The idea was inspired by a large collection of trains owned by museum director George Miller. In the west wing of the museum, a “Trails to Rails: Building the Transcontinental Railroad” exhibit shows how trains helped to expand the American West. Miller wanted to connect his collection of trains with another exhibit, which is now located in the east wing.

The exhibit houses a variety of collections, from a condom tins collection to bottle caps, shot glasses, lighters, stamps, Lord of the Rings figurines, ticket stubs, Care Bear dolls, Silly Bandz and a variety of other collections that museum facilitators say show the diversity of what people treasure and deem valuable.

One of the most interesting pieces, most visitors say, is a “time capsule” that holds objects from each decade, like Gameboys, Grateful Dead logos, a 1984 “Jesse Jackson for President” button, a Starbucks cup, Madonna posters, old family photos and other items that donators felt best described an era they lived through.

“This exhibition gives visitors a chance to spend some time examining the stories behind what different people collect,” said Rhodes-Ousley.

Richard Collins, a donator and facilitator to the exhibit, says he hopes that students and other members of the CSUEB community can gain something when they come to view the exhibit.

Collins, an Anthropology graduate student, donated a collection of PEZ containers to the exhibit, which he said reflect the growing bond he shared with his son throughout the years.

The collection started because Collins found them a cheaper toy alternative for his young son, and thus as the collection grew, he said it became more than a quantity of toys. It became a shared identity and connection with his son.

Collins says his collection, as well as many others on display, is a representation of popular culture and says he hopes it can entice people to reflect on the history of society.

“They can learn a lot and spark their interest in the subject, or in something they probably didn’t think they would have,” said Collins.

Each year, a new exhibition is held at C.E. Smith Museum of Anthropology to provide awareness and knowledge to the community about their own culture as well as the cultures of others.

The theme of every year’s exhibit is decided by students of the Anthropology and Museums 3710 class.

The C.E. Smith Museum of Anthropology was founded in 1975 in honor of Professor Clarence E. Smith, an original member of the CSUEB Department of Anthropology.

Robin Gordon, a former CSUEB alumnus, who was a member of Clarence E. Smith’s last class taught at CSUEB in 1972, says he comes every year to see the new exhibit, and is always “so thrilled” with the work the students have done.

“They always do such a great job here,” said Gordon. “I’m always happy to come back and see them put on great work.”
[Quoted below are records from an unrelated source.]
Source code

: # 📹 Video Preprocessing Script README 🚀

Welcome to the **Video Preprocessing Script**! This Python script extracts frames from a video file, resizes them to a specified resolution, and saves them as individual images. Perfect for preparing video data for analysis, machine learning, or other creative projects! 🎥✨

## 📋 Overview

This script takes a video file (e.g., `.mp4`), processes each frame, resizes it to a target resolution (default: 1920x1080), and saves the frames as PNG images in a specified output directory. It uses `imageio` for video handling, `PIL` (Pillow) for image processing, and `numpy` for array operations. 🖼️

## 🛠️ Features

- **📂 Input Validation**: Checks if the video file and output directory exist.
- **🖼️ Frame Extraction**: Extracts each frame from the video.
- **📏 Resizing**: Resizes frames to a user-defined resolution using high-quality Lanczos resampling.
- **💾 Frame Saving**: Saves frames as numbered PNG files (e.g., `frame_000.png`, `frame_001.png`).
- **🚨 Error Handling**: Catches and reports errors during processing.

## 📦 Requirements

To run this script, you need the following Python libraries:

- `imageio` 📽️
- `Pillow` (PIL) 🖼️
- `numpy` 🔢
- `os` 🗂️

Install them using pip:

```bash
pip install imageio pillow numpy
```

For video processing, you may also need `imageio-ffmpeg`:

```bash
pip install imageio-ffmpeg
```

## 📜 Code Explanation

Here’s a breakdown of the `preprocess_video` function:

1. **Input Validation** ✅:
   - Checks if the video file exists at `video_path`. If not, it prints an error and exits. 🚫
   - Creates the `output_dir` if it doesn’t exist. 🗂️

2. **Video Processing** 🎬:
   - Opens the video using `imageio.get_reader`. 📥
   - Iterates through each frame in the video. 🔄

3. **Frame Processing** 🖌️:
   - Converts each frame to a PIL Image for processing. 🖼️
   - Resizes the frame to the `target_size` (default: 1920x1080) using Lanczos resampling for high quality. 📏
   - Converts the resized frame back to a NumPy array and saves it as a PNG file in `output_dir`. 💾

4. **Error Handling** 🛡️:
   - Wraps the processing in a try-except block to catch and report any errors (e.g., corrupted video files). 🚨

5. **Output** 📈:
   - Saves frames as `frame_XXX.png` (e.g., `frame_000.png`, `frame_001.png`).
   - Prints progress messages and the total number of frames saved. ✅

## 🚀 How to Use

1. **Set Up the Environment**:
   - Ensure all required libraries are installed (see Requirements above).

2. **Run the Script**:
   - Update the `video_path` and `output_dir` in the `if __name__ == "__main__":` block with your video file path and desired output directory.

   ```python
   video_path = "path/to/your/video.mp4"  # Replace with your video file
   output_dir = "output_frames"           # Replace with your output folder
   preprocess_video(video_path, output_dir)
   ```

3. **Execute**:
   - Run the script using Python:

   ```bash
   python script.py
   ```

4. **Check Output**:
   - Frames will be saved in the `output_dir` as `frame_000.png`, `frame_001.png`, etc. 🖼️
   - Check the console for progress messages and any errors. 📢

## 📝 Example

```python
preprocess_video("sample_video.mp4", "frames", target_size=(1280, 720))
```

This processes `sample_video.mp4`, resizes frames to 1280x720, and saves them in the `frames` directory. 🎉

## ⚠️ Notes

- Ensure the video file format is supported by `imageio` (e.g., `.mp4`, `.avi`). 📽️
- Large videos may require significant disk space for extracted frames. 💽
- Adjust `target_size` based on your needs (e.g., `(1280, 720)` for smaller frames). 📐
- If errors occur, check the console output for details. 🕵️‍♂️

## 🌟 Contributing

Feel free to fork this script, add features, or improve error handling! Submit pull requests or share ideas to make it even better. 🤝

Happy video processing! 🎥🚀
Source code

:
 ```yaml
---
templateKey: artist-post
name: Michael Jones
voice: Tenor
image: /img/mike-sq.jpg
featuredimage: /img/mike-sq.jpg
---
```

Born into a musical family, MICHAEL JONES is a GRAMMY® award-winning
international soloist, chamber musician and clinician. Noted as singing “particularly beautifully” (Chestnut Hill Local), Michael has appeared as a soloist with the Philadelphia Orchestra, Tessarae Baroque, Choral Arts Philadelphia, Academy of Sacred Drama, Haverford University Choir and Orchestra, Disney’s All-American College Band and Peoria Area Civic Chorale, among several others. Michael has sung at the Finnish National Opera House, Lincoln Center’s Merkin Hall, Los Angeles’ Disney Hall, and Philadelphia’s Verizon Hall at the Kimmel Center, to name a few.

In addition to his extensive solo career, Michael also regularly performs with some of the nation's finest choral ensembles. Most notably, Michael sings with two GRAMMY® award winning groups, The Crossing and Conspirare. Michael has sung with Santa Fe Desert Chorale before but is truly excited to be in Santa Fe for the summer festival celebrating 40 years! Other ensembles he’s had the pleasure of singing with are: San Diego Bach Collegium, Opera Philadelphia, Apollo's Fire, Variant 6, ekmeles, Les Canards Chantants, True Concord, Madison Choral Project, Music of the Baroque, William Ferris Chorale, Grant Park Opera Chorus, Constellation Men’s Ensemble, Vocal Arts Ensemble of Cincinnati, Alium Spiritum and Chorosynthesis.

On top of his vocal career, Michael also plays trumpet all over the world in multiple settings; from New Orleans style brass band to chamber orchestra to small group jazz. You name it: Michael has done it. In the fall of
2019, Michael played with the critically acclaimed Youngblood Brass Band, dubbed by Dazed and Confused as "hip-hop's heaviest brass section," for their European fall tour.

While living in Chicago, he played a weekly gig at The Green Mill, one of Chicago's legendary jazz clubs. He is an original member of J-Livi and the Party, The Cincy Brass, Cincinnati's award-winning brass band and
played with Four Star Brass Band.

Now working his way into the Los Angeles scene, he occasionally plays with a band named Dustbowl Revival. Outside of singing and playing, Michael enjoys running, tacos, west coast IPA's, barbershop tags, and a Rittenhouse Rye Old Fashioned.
22-year old Physics major Richard Nguyen says he was heavily immersed in the museum after viewing the exhibition, and says he was in awe that he had never heard of the museum before.

“I’ve been at CSUEB for about four years already, and I am embarrassed that I have never heard of the exhibits. I can only imagine how many more people such as me could benefit from a little extra cultural knowledge from this fascinating museum,” said Nguyen.

“I think it’s great to have a free museum on campus,” he said. “I can say I learned a lot from just a couple of minutes here and I’m glad our school has a student-created place like this. It shows that our school appreciates education, and that’s a great feeling for me.”